Could you write out the line containing "Start PhoenixMachina." and all the lines below it in the data, exactly, through the final one and nothing else?

Collection entries
>>>

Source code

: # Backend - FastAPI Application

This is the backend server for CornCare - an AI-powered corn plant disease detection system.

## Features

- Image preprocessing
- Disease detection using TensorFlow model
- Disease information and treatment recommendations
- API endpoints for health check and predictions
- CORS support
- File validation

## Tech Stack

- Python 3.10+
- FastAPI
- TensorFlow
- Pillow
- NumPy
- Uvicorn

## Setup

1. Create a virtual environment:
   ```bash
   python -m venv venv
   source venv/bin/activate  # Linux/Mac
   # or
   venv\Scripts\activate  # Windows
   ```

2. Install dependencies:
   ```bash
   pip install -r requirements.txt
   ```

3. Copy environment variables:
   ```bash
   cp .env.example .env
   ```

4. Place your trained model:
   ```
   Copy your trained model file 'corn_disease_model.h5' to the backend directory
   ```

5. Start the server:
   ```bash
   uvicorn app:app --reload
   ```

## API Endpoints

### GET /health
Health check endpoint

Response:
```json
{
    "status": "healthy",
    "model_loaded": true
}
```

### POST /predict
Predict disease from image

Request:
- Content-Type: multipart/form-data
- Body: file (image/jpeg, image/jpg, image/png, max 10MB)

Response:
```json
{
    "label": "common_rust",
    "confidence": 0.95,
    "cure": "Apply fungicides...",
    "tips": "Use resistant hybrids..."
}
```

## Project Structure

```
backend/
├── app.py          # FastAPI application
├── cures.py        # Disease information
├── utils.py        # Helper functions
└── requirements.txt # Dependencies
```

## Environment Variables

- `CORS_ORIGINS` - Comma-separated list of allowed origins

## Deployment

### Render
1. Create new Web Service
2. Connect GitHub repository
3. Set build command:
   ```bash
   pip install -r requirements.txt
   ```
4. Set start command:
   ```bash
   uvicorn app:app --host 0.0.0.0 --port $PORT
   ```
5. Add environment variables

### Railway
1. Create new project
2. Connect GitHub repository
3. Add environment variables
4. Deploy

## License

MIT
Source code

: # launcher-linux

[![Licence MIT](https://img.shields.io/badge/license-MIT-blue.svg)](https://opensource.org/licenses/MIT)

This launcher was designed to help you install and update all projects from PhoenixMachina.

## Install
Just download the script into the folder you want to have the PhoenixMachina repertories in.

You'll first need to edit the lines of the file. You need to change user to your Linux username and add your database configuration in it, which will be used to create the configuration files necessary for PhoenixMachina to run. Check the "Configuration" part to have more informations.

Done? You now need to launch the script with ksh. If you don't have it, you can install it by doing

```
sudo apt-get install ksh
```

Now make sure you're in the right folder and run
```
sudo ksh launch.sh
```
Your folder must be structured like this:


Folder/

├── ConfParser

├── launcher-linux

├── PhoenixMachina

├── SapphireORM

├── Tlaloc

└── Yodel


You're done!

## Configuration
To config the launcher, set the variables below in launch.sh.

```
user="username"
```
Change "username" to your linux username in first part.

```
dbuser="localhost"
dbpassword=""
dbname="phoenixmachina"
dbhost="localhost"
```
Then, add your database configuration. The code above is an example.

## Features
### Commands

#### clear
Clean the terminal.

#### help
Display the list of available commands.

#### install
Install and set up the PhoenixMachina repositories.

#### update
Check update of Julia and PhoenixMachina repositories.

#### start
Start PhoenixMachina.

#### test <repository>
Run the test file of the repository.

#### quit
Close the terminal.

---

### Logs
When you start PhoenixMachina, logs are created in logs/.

<<<

REPLY TO THE TASK:
Start PhoenixMachina.

#### test <repository>
Run the test file of the repository.

#### quit
Close the terminal.

---

### Logs
When you start PhoenixMachina, logs are created in logs/.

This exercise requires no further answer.